=== Exercise details ===
Find the lines below that contain the word "喊罚酒三杯" and count them. Only the number should be given.

::: Data provided

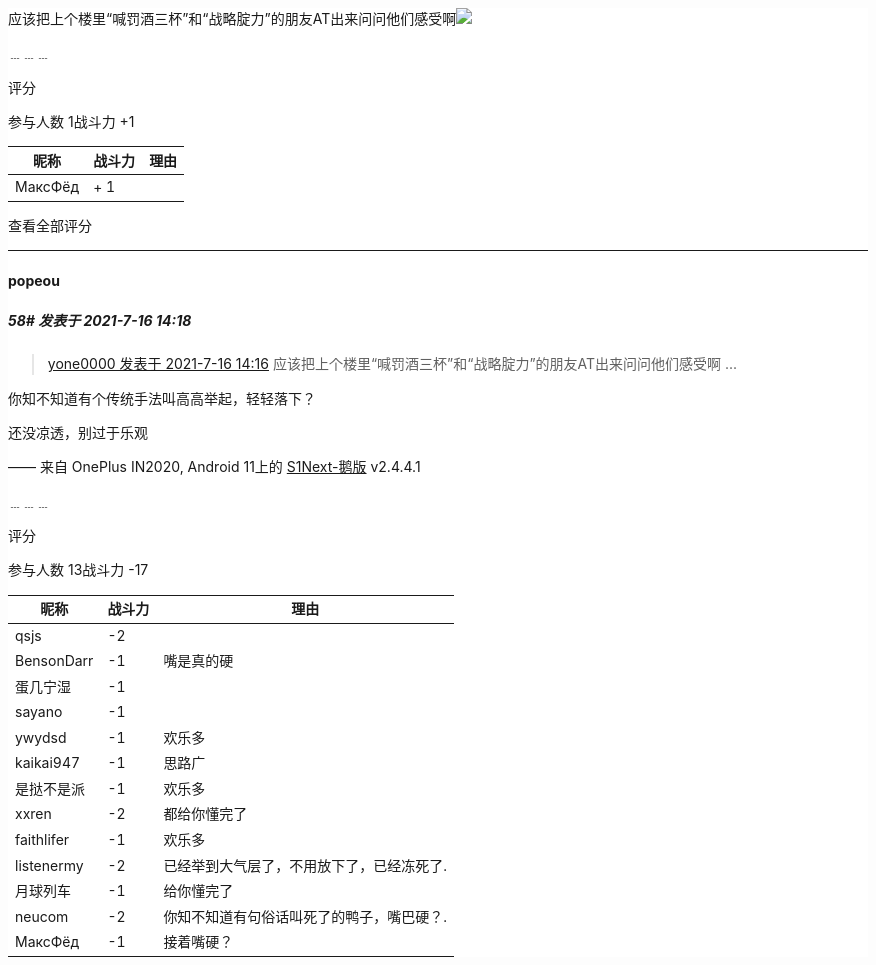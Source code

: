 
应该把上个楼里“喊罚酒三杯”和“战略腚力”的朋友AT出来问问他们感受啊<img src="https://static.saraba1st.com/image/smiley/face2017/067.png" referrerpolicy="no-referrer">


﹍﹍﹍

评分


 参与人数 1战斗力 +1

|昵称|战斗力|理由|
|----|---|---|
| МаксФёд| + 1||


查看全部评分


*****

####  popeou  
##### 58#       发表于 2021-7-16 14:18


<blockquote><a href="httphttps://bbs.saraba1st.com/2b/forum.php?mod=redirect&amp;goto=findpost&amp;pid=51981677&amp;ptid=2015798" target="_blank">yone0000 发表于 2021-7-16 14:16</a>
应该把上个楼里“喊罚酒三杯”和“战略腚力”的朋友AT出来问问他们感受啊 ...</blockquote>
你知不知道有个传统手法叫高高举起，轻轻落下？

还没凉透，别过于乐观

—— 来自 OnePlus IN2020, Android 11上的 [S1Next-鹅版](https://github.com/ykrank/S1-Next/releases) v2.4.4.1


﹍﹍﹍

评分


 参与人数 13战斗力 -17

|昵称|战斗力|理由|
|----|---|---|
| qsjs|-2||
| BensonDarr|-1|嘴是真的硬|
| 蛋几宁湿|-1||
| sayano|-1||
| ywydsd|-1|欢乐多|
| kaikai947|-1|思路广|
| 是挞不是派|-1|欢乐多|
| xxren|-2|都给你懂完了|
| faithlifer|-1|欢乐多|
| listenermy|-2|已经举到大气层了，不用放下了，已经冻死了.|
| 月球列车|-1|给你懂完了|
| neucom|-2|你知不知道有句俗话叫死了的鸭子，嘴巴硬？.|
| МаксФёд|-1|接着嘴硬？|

::::::
::: Data provided

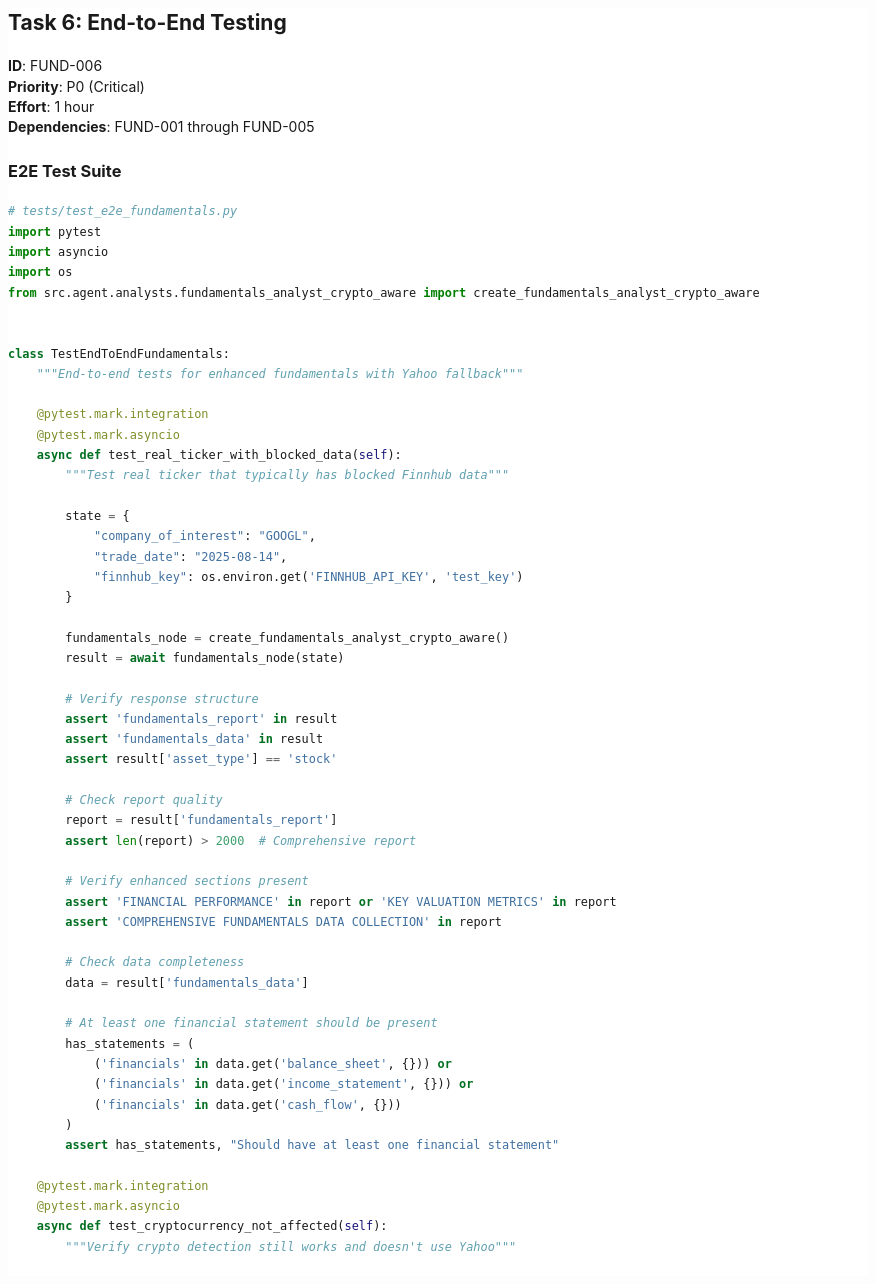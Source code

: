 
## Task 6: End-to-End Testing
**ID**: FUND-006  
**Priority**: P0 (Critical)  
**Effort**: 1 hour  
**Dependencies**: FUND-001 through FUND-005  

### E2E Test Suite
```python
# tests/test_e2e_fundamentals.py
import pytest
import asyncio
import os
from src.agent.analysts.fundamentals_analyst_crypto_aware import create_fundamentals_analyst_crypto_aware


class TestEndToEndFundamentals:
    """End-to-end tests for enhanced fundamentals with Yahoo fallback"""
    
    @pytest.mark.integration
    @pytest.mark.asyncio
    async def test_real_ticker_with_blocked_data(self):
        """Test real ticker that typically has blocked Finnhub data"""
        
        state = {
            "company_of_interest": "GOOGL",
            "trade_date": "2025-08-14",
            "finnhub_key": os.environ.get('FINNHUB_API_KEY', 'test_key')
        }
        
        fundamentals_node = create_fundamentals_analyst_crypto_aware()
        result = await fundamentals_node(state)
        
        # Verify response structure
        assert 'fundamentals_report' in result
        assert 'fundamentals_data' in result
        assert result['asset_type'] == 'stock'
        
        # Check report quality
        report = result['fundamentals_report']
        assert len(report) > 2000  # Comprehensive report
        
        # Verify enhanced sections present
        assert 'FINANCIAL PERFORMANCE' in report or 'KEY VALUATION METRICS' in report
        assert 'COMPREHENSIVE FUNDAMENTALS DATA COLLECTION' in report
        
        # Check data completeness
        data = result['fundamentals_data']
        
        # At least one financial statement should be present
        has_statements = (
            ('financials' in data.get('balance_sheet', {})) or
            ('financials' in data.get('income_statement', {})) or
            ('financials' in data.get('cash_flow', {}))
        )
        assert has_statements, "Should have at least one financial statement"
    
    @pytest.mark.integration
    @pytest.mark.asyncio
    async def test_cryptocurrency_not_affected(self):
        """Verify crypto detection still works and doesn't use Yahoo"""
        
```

::::::
::: Data provided

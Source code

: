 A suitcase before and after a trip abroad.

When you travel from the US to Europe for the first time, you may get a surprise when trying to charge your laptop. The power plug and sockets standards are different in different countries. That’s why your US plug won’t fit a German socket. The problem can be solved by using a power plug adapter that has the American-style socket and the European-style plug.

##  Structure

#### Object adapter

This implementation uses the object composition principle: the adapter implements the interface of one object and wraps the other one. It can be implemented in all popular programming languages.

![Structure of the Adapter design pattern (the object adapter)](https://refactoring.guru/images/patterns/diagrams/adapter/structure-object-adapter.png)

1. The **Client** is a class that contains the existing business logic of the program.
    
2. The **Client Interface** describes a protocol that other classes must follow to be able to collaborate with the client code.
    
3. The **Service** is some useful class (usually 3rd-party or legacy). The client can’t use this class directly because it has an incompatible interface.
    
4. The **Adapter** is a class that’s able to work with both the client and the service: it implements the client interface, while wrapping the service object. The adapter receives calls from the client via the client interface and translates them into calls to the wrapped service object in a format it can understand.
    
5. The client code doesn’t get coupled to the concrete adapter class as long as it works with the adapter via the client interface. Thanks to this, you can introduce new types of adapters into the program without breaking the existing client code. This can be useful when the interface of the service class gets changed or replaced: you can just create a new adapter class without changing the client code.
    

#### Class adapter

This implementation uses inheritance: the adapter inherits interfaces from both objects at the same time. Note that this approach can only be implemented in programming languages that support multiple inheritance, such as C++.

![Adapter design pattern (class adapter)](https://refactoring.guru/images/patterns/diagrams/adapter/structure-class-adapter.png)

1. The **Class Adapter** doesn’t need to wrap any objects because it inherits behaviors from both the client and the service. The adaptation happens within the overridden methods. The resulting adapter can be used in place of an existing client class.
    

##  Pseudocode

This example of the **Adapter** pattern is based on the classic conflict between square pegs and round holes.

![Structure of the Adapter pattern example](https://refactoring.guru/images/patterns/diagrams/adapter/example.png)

::::::

=== Result ===
2